I thought that opening synth was pretty generic, but I did like that you tried to change the tone around :36. There was a soft, but noticeable pop in the right channel at :34; not sure what happened there. That synth lead at :47 sounded kind of like a grade-up version of Tim Follin's phased music on Agent X, so that's a fun little style callback for me.

I agreed with the others on the lead at 1:03 just sounding really plain.

DragonAvenger did have a point on the drums being repetitive from 1:34-on. Do see if you can employ some additional subtle variations to the pattern, but IMO the arrangement felt well-developed for the second half, so this wasn't a major issue. MindWanderer also mentioned some potentially odd chords at 1:40/1:52, and I hear what he's referring to, but everything there resolved fine.

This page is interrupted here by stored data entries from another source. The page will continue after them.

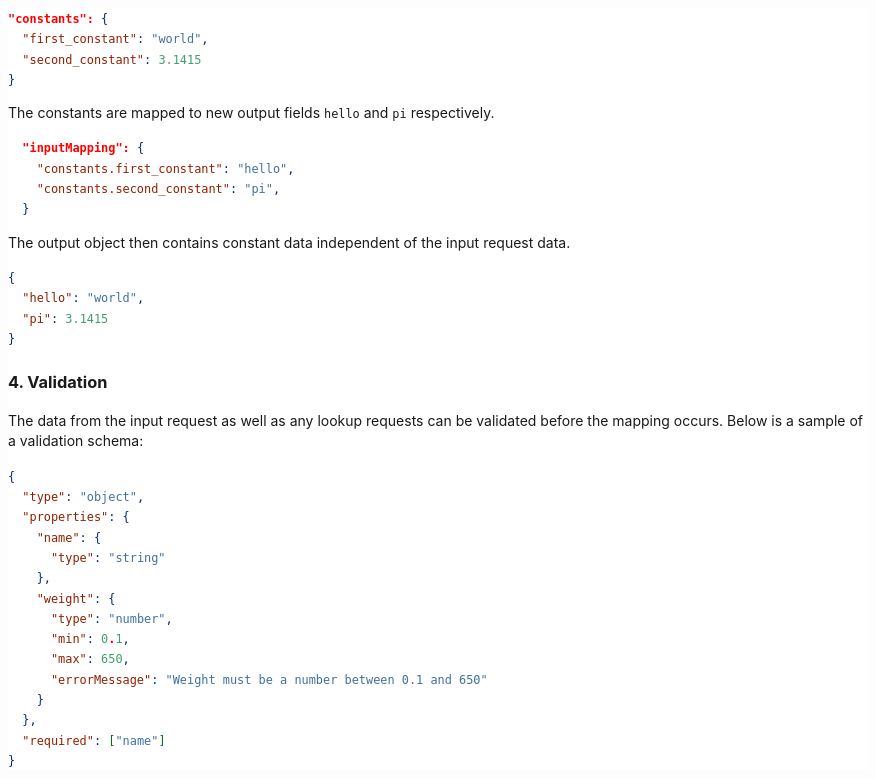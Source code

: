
 ```json
"constants": {
  "first_constant": "world",
  "second_constant": 3.1415
}
```

  </TabItem>
    <TabItem value="reference">

The constants are mapped to new output fields `hello` and `pi` respectively.

```json
  "inputMapping": {
    "constants.first_constant": "hello",
    "constants.second_constant": "pi",
  }
```

  </TabItem>
    <TabItem value="output">

The output object then contains constant data independent of the input request data.

```json
{
  "hello": "world",
  "pi": 3.1415
}
```

  </TabItem>
</Tabs>

### 4. Validation

The data from the input request as well as any lookup requests can be validated before the mapping occurs. Below is a sample of a validation schema:

```json
{
  "type": "object",
  "properties": {
    "name": {
      "type": "string"
    },
    "weight": {
      "type": "number",
      "min": 0.1,
      "max": 650,
      "errorMessage": "Weight must be a number between 0.1 and 650"
    }
  },
  "required": ["name"]
}
```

I liked the wacky faux-industrial vox stuff thrown in at 1:57; it added something really cool to the texture, and clicked nicely with the synths before taking over in the foreground at 2:20. It got a little repetitive due to being used for so long without a break, but it was a cool idea and used well, so I personally didn't have an issue.

For something that no one else brought up, that synth at 1:03 couldn't have been more blocky-sounding; it's strange because for certain lead tones, the blocky feel seemed sloppy (1:03-1:57) and sapped the track of energy, but once the vox/SFX fuckery arrived, the blocky timing of the lead wasn't an issue; it could be from:
1) having something more energetic and less mechanical surrounding it (e.g. 2:22); or
2) because you used doubling under the melodic synth at 1:57; or
3) because you also used a different tone for the melodic line at 2:22.

Either way, I don't know. Feel free to run that by other people and see if they agree at all. To me, I'd really like to hear the synth at 1:03 in particular sound more expressive.

The changeup at 3:07 didn't really make much sense to me, but that could be because I haven't played Twilight Princess. It was abrupt and broke the flow, but I'll live.

Chimpazilla had some good criticisms of the mixing/panning that would definitely improve this, even though that stuff didn't affect my vote, since the part-writing was clear/discernible enough, IMO.

Pretty close stuff here, Garrett, and the arrangement aspect of this seems like a pass already. There are just multiple smaller production issues adding up to hold this back (but not by much, IMO). See if you can take the advice of the Js to get the production on more solid ground. Definitely don't drop this one!